What is the relationship of exercises to your health problem?

What do you expect from participation in this project?

What reasons could prevent your participation in this project?

Guiding questions for post-treatment FG

Were your expectations reached?

How was your participation?

Did you comply with the protocol?

Did you notice changes in your condition?

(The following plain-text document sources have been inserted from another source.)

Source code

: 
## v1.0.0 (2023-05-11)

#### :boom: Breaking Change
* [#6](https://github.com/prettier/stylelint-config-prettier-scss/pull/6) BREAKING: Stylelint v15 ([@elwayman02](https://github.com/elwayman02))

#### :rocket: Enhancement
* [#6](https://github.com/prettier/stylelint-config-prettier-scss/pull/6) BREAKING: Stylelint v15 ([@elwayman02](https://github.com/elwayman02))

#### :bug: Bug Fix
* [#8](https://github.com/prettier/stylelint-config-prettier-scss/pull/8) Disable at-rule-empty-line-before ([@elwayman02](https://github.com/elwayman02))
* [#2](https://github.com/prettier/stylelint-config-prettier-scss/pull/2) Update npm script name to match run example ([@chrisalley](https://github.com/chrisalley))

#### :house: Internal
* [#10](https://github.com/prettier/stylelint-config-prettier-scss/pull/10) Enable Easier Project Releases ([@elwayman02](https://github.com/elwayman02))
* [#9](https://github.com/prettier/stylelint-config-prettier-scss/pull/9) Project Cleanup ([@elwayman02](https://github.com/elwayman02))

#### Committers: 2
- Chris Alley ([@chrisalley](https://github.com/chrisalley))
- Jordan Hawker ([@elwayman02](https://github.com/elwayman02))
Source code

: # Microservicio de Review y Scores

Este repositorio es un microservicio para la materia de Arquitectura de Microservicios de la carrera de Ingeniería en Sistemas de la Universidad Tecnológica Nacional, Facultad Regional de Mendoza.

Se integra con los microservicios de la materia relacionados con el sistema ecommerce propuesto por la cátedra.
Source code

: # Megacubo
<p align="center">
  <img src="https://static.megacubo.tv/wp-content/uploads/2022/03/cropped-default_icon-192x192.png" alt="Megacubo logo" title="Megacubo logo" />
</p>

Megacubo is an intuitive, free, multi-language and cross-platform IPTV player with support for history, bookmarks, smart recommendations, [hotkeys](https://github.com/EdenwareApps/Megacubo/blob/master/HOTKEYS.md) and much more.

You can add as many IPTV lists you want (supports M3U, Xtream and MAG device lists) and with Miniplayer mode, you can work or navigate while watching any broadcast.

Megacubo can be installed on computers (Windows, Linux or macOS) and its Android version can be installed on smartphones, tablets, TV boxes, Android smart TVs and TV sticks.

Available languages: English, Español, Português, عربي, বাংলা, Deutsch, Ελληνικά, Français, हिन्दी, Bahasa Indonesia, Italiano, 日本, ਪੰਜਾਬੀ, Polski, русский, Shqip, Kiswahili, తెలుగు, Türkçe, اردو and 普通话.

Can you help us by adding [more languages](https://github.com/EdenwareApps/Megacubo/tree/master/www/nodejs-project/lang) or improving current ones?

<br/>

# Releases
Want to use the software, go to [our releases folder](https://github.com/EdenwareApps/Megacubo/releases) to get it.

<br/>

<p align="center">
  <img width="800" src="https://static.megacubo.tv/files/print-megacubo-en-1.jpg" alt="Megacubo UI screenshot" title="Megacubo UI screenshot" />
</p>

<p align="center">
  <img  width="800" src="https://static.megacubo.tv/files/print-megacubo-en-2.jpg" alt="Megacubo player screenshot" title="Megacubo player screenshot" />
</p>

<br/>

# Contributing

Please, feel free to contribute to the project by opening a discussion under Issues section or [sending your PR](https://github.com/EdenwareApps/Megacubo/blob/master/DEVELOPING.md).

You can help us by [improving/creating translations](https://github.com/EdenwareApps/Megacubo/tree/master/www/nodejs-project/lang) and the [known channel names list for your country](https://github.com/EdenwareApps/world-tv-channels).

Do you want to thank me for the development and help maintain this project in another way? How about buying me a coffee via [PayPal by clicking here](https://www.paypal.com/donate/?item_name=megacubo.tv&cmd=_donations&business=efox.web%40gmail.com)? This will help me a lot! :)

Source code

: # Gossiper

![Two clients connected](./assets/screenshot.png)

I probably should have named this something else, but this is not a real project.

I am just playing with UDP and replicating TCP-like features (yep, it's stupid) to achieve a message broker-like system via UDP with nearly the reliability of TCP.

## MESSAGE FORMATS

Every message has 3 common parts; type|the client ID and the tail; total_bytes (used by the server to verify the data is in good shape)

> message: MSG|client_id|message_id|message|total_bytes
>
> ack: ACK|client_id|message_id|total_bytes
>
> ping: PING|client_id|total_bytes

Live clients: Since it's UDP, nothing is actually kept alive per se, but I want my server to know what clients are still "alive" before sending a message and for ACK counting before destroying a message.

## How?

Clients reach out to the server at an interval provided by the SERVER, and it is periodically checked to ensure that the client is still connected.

Semi-structured interviews were also performed with 12 participants, out of which 8 were FG participants and 4 new members that participated in the RCT control group. 7 men and 5 women were interviewed. Twelve interviews were sufficient to reach data saturation because the information generated in the last interviews was repeated and no new code emerged. The average duration of the interviews was approximately 1 h. Semi-structured interviews were conducted in a private, air-conditioned room at the CAFIS. Semi-structured interview questions: How is your day-to-day activity? How do you do your exercise as part of your day-to-day routine?

Analytical approach

The analysis of the systems of signs, meanings and practices, investigates experiences of the illness and healing process in different socio-cultural contexts [15]. After the focus group transcripts, interviews, and field notes were carried out by the main researcher, the transcribed information was read and reread by 2 researchers separately, thus increasing reliability. Content analysis techniques were performed manually to detect units of meaning and nexus categories. After identifying the codes, the authors met to discuss the findings of the themes related to the signs (category refers to symptoms that indicate the disease or suffering described in the patients’ narratives), meanings (category refers to how the person perceives the problem and how s/he constructs, in their imagination, the received diagnosis), and practices (category refers to the creation of strategies to solve a specific problem of myelopathy). After the data was revised multiple times and a consensus was reached, the findings were compiled, and a matrix describing the most representative themes was created in the results section.


The sample consisted of 38 people with HAM/TSP; the mean age was 54.2 ± 10.28 years. The majority of participants were women (57.89%), of African descent (47.37%), married (42.10%), had completed primary schooling (36.84%), and of the average socioeconomic class (55. 26%). The mean disease duration was 11.45 ± 8.31 years and mean body mass index (BMI) was 24.67 ± 3.21 kg/m2. Twenty (52.64%) participants did not practice physiotherapy regularly and 23 (60.53%) used a walking or gait devices (Table 1).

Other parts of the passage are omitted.